The second big mistake was to see workers as producers when, of course, workers are both producers and consumers. This was a whopper as well, just when mass manufacture made possible cheap commodities.

The third mistake was the failure to put the individual and the collective on an equal footing.

When you combine all three mistakes in the worse possible way you end up with Stalinism. And we all know where that road led.

For all those errors socialism has a very good record. The industrial wing of the ideology, for example, is the trade union. In my humble opinion democracy is not possible without trade unions.

You can have your votes, you can have your parliament, you can have your independent courts and you can have your free press. But if you didn’t have industrial power, you wouldn’t have diddly squat.

The other great socialist contribution is the idea of universal rights. Universal access to health care and education is a socialist success.

The emphasis on egalitarianism whether in gender, race, religious, sexual orientation or nationality has been the great theme of socialism and has informed opinion right across society.

But for all that we are in a period when capitalism is in the ascendant, when to call yourself a socialist is to identify yourself as a crank and a has-been.

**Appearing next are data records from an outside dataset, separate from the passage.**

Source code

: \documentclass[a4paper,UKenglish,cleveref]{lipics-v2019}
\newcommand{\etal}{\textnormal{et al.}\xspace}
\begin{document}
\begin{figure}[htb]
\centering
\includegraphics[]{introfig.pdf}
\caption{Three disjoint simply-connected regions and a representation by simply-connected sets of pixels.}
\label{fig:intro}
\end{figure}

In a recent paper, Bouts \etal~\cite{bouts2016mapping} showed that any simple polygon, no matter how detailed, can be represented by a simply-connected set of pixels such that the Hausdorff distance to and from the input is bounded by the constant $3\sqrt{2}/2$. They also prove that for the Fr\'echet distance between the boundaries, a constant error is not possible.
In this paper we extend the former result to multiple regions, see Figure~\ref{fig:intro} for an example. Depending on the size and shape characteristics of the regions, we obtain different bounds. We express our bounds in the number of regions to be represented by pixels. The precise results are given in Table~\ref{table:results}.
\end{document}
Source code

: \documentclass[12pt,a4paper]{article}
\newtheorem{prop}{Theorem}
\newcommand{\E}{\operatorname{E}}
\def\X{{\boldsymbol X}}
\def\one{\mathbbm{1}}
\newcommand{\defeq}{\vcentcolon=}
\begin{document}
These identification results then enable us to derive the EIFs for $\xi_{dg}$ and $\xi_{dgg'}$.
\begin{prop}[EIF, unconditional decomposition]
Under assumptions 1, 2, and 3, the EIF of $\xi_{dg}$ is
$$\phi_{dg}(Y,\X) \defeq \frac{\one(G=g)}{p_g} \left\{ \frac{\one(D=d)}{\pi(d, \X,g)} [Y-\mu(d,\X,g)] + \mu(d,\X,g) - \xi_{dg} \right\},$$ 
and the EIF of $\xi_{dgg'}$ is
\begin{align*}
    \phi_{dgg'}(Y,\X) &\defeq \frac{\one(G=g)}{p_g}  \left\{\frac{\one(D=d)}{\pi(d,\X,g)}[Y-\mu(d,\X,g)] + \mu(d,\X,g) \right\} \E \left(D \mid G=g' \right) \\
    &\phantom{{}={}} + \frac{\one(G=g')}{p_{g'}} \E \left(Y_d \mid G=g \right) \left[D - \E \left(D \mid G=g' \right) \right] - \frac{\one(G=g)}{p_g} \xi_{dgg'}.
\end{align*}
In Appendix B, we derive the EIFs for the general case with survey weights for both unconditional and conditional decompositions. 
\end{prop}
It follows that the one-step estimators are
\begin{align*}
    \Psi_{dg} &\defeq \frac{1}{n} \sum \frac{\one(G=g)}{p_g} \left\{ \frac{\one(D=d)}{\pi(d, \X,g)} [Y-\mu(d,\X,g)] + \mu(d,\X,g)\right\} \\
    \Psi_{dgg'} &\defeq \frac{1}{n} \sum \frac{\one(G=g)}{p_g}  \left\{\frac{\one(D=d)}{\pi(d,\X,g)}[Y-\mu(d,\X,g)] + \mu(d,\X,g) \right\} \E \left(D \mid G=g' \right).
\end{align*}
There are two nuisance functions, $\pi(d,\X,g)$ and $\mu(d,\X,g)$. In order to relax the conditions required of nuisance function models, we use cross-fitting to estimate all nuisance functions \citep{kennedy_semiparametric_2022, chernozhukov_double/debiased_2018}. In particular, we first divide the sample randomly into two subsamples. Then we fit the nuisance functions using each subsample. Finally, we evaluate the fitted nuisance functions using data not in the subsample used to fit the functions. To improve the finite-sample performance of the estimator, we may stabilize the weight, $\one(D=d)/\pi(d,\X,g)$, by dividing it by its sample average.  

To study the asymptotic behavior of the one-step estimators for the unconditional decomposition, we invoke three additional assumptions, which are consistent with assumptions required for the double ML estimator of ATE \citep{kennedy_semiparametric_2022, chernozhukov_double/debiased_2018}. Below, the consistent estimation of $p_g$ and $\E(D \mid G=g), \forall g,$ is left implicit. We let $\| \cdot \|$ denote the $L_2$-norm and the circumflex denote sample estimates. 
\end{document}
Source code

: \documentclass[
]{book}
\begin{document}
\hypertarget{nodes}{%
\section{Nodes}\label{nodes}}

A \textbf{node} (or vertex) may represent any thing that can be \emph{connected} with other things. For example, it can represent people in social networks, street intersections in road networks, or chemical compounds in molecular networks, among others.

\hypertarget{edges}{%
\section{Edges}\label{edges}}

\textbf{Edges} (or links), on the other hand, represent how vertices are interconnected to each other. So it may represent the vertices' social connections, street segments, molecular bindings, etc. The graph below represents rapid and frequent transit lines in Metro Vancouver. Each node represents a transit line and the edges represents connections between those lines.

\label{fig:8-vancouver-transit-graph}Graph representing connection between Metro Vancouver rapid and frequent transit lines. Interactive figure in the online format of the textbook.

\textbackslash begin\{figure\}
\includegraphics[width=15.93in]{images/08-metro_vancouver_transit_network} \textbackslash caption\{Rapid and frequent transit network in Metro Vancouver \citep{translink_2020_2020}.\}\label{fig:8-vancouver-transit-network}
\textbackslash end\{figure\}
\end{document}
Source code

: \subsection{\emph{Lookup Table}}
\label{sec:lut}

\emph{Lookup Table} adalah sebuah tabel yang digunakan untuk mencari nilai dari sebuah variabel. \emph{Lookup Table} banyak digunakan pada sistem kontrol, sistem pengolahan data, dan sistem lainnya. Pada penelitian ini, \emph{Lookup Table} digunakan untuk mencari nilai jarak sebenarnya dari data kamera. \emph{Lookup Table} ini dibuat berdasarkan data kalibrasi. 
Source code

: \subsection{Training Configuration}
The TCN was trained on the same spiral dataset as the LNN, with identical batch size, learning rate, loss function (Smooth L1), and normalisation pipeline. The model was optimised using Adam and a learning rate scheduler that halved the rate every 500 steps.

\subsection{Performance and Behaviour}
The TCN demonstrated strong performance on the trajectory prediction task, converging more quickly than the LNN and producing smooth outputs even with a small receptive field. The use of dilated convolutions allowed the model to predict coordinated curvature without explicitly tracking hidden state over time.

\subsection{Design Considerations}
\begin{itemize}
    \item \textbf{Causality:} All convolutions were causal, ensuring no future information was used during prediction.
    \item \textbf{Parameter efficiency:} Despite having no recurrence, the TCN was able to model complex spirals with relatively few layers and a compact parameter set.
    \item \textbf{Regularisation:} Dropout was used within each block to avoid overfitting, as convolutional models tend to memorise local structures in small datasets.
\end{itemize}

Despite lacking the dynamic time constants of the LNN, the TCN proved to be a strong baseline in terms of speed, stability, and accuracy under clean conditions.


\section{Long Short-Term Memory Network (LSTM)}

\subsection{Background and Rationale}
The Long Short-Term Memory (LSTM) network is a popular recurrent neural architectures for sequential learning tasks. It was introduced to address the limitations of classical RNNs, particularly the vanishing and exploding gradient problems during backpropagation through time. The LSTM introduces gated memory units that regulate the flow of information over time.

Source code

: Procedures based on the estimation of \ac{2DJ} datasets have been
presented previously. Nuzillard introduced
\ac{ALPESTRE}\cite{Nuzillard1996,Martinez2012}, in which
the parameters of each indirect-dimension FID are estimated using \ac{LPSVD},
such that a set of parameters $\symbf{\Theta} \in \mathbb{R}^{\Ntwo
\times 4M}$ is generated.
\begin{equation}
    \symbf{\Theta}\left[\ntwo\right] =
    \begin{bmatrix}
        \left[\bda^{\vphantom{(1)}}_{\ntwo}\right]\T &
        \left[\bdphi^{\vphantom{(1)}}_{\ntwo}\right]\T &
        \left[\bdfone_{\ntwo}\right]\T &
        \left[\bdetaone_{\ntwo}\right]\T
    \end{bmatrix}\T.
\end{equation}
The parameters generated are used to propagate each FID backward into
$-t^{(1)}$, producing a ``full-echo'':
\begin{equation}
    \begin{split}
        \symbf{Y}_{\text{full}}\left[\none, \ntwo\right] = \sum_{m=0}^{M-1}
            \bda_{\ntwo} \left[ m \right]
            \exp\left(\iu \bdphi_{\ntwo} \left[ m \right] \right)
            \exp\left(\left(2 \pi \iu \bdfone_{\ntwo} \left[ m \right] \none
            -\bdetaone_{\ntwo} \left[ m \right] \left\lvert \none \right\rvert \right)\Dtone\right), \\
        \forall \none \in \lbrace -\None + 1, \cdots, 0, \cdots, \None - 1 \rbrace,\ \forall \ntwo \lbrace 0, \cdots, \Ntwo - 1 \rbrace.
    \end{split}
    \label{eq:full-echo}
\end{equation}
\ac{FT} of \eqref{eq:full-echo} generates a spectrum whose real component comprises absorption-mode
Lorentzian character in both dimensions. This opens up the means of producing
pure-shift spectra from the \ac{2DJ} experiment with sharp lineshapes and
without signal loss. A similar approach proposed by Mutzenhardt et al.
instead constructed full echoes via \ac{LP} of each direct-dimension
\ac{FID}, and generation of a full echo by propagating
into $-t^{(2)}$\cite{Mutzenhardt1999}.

Since the fall of communism when Fukuyama pronounced ‘The End of History’, the future has been consigned to a liberal, free-market model.

It is fair enough to note that old-style capitalism is also dead. The ownership of the massive global corporations is more widely based than ever before. They are largely owned by financial institutions based on pension funds and depositors.

On one level the goal for socialism should be simple – that these corporations and financial institutions should be controlled and operated by the people who financed them and that they work for the broader interest of society as well as the narrow interest of profit.

So the goal of socialism should remain the same – the ownership of the means of production.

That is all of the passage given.